What is expected: What you should give back is a precise copy of the lines below from the one containing "Source code" through the one containing "## Aproach and", with no pictures.

──────── Data for the task ────────

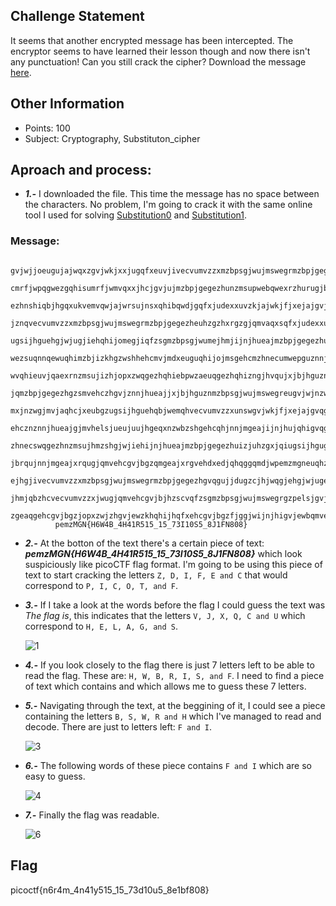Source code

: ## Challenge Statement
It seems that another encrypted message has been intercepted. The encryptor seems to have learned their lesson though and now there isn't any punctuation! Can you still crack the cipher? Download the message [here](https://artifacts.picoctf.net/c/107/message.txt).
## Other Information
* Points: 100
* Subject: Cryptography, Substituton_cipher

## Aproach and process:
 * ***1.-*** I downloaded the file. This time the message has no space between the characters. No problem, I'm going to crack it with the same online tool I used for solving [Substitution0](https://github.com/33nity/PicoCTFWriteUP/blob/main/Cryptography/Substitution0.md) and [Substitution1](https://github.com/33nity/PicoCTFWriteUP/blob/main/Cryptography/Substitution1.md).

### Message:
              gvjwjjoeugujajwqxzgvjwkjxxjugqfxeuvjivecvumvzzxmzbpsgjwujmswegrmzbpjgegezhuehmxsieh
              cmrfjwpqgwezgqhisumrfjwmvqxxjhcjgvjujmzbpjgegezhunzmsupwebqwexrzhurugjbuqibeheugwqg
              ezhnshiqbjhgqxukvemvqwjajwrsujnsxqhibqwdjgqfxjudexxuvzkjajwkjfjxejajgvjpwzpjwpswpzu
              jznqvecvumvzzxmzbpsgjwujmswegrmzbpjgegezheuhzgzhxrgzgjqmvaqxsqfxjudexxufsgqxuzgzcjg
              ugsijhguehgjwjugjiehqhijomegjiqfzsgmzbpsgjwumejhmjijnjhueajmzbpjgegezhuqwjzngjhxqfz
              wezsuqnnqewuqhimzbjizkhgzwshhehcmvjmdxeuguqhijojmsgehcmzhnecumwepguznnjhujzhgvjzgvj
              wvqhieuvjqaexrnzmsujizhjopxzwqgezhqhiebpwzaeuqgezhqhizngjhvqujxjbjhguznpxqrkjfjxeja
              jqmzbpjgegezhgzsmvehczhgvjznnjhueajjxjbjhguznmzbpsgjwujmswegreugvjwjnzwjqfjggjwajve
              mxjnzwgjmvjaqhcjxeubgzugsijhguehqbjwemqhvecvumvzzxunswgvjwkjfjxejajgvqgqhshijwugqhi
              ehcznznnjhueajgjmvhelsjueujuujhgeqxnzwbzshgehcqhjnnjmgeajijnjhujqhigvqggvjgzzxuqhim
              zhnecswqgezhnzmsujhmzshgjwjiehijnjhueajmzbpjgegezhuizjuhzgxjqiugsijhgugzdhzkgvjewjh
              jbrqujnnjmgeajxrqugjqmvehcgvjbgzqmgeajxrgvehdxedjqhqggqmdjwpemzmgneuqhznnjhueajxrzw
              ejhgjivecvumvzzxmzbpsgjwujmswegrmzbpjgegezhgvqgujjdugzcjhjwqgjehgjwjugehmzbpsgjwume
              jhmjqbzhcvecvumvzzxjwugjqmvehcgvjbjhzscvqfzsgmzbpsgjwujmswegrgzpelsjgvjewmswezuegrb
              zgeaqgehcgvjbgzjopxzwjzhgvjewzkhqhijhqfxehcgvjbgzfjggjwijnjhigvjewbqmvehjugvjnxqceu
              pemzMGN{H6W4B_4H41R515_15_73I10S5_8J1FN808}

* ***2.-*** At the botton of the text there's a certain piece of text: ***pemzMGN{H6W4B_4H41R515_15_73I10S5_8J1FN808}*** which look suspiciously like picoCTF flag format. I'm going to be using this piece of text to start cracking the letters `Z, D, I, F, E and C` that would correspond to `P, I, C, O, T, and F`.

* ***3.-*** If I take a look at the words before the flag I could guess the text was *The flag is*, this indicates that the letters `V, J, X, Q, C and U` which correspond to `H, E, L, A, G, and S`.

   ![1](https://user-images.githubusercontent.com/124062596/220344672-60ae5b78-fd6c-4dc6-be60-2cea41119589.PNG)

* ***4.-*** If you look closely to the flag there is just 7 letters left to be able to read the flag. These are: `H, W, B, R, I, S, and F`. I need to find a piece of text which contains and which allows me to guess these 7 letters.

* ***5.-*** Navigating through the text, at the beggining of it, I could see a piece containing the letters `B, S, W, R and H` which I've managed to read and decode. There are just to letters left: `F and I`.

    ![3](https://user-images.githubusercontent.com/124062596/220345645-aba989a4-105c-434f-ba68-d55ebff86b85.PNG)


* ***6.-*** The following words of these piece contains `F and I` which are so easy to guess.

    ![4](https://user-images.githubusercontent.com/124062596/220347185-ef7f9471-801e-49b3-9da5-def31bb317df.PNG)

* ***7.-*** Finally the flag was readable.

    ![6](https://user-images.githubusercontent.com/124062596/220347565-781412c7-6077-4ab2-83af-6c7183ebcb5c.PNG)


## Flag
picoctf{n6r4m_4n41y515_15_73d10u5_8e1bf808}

────────
──────── Data for the task ────────

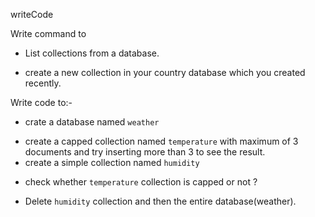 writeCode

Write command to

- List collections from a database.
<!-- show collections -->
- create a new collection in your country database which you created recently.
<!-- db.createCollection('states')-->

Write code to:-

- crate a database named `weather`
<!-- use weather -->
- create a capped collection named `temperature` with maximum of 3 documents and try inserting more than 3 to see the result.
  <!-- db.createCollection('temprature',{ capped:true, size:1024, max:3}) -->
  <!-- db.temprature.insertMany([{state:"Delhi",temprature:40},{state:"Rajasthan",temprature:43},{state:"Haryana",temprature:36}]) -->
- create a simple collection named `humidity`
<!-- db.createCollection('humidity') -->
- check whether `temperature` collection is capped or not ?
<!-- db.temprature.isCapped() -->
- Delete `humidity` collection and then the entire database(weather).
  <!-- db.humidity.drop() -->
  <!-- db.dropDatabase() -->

────────

Solution below:
Source code

: ## Challenge Statement
It seems that another encrypted message has been intercepted. The encryptor seems to have learned their lesson though and now there isn't any punctuation! Can you still crack the cipher? Download the message [here](https://artifacts.picoctf.net/c/107/message.txt).
## Other Information
* Points: 100
* Subject: Cryptography, Substituton_cipher

## Aproach and process:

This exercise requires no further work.